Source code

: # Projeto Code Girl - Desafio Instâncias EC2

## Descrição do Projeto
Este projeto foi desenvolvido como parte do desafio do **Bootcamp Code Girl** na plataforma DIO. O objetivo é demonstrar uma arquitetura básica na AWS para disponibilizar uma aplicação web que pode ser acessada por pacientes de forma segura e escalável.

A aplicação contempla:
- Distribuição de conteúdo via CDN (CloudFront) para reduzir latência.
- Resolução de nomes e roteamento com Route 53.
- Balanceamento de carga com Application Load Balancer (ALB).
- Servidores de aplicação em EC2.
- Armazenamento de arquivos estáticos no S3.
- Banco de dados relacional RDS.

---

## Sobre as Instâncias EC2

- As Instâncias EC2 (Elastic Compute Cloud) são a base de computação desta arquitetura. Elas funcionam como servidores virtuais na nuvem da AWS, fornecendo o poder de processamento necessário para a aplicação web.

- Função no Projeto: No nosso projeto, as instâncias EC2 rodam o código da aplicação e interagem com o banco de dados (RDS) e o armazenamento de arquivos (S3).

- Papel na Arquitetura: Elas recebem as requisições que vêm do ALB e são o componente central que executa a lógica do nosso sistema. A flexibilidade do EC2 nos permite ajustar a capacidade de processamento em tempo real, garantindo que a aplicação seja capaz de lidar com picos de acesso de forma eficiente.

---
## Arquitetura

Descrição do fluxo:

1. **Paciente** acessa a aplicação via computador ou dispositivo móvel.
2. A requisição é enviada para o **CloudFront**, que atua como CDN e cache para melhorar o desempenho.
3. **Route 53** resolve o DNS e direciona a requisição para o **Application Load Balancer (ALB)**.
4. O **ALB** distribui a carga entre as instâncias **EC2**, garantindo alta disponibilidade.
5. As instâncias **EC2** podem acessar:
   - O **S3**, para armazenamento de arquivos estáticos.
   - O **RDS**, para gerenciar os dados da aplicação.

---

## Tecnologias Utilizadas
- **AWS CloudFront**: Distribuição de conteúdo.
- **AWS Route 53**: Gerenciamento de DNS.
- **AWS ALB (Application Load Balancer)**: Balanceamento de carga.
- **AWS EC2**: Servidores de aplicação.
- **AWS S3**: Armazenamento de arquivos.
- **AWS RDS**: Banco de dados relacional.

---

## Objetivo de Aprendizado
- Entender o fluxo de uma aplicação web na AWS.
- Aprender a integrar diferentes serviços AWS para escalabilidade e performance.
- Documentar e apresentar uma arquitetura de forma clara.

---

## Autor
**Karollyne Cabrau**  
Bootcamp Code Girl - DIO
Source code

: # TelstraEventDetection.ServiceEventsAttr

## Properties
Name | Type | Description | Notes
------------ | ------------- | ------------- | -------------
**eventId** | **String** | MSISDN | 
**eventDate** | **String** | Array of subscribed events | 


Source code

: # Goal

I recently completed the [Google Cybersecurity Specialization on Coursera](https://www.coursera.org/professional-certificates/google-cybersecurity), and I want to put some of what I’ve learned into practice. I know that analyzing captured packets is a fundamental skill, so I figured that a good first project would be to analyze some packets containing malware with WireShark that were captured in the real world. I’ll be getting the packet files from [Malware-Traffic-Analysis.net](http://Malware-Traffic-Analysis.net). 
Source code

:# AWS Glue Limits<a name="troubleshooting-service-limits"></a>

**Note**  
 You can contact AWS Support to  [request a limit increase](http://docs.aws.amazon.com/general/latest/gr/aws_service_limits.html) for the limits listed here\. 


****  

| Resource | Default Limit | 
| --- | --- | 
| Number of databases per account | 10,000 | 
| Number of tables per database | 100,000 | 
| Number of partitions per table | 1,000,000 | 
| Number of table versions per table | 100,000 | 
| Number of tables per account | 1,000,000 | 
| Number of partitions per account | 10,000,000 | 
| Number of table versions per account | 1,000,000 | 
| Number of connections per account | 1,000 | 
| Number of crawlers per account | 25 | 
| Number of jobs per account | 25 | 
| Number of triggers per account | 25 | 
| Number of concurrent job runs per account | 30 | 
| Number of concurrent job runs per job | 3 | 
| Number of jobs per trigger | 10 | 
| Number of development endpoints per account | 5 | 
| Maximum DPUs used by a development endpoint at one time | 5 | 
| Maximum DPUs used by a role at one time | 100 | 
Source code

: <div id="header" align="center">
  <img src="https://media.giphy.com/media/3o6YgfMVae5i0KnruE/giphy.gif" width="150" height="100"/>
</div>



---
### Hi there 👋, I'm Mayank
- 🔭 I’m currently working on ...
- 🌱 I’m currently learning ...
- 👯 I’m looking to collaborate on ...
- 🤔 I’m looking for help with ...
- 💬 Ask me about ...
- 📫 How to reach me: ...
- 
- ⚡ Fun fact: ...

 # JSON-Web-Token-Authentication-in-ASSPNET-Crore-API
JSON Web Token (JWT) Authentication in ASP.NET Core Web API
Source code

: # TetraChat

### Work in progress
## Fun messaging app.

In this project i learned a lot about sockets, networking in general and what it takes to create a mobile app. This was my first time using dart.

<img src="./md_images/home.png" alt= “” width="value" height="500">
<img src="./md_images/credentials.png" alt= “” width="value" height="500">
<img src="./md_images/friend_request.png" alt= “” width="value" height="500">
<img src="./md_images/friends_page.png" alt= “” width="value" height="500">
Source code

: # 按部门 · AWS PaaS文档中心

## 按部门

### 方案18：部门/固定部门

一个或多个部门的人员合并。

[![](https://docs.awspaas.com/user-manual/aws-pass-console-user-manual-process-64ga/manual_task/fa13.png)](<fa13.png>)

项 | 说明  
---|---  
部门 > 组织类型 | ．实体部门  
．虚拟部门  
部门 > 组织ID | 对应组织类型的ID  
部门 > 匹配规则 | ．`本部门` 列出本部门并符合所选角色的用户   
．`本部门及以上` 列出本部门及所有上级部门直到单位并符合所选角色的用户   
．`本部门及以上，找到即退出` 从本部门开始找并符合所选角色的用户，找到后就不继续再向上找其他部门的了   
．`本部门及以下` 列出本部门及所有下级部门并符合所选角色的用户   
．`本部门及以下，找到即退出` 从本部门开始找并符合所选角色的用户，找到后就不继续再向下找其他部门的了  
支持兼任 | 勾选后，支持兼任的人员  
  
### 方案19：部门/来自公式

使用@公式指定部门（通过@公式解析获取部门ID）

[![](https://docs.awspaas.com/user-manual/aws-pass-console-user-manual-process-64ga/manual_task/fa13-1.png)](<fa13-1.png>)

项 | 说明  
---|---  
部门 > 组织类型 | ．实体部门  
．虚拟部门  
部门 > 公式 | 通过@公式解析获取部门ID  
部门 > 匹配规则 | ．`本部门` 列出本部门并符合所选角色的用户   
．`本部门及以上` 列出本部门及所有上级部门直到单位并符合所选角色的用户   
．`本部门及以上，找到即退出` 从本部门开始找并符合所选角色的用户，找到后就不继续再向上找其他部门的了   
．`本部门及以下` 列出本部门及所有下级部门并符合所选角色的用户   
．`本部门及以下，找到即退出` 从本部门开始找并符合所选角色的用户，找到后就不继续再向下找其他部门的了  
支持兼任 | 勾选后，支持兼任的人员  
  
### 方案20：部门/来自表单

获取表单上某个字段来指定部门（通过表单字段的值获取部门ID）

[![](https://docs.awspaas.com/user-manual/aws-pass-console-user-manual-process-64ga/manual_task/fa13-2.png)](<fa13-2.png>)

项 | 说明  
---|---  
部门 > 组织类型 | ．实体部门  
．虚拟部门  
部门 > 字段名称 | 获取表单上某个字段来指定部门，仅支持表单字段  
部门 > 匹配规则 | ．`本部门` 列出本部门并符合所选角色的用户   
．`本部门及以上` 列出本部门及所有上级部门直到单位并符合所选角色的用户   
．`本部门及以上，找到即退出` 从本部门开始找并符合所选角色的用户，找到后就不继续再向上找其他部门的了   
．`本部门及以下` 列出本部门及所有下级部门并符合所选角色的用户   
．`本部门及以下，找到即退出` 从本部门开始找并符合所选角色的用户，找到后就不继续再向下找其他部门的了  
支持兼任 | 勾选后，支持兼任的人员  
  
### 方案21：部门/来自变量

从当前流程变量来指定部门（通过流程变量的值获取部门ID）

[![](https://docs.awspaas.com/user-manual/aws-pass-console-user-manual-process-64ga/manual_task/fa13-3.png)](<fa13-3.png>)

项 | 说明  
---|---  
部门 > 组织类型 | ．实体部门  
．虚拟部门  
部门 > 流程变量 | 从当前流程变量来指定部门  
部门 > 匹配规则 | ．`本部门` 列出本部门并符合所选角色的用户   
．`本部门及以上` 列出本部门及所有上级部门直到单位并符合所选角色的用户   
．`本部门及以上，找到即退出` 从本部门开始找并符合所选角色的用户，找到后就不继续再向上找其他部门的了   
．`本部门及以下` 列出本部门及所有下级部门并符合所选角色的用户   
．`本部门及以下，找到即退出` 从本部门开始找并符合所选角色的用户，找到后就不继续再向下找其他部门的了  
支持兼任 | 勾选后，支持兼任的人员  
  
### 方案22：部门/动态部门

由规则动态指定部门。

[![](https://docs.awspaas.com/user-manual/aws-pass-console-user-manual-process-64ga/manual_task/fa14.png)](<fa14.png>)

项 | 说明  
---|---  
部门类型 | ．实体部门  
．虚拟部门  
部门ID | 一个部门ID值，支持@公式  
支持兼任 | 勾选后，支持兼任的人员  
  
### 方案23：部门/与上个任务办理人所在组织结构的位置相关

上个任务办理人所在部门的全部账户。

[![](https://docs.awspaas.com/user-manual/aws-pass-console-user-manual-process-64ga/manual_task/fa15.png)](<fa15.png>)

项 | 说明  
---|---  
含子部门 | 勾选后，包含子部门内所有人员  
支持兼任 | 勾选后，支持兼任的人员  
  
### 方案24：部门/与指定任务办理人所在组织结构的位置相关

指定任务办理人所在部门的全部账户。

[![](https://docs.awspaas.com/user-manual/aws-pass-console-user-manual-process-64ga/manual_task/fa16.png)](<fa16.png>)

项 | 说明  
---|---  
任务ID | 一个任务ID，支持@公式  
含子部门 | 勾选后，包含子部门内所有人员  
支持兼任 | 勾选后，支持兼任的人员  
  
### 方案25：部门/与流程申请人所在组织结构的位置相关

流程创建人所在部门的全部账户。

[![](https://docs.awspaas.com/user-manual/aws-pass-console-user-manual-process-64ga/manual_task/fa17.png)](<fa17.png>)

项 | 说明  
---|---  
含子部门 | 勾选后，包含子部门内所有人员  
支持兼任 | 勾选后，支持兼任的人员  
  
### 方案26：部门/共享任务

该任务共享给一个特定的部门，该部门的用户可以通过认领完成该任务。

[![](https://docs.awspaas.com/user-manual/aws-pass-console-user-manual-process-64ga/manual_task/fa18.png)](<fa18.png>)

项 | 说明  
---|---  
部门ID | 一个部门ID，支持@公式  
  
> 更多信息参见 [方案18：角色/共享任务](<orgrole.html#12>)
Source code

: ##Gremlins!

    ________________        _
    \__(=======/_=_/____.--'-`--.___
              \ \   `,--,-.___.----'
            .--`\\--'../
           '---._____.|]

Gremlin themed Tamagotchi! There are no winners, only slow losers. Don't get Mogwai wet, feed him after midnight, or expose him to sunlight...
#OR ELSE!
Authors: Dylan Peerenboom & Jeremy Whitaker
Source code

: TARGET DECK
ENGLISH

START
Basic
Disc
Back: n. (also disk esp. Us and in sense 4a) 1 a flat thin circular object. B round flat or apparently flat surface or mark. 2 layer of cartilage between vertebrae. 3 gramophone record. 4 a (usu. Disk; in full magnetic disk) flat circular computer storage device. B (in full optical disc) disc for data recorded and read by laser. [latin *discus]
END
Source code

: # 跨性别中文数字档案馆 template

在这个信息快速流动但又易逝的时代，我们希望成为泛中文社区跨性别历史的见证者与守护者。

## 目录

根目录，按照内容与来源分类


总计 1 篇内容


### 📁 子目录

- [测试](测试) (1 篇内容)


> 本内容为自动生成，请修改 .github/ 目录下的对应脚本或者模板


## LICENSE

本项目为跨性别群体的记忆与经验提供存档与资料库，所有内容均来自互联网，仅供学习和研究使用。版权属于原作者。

..........

Working from the data above, extract solely the lines from the one containing "部门 > 公式 | 通过@公式解析获取部门ID" through the one containing "获取表单上某个字段来指定部门（通过表单字段的值获取部门ID）", exactly as they appear, both included.

部门 > 公式 | 通过@公式解析获取部门ID  
部门 > 匹配规则 | ．`本部门` 列出本部门并符合所选角色的用户   
．`本部门及以上` 列出本部门及所有上级部门直到单位并符合所选角色的用户   
．`本部门及以上，找到即退出` 从本部门开始找并符合所选角色的用户，找到后就不继续再向上找其他部门的了   
．`本部门及以下` 列出本部门及所有下级部门并符合所选角色的用户   
．`本部门及以下，找到即退出` 从本部门开始找并符合所选角色的用户，找到后就不继续再向下找其他部门的了  
支持兼任 | 勾选后，支持兼任的人员  
  
### 方案20：部门/来自表单

获取表单上某个字段来指定部门（通过表单字段的值获取部门ID）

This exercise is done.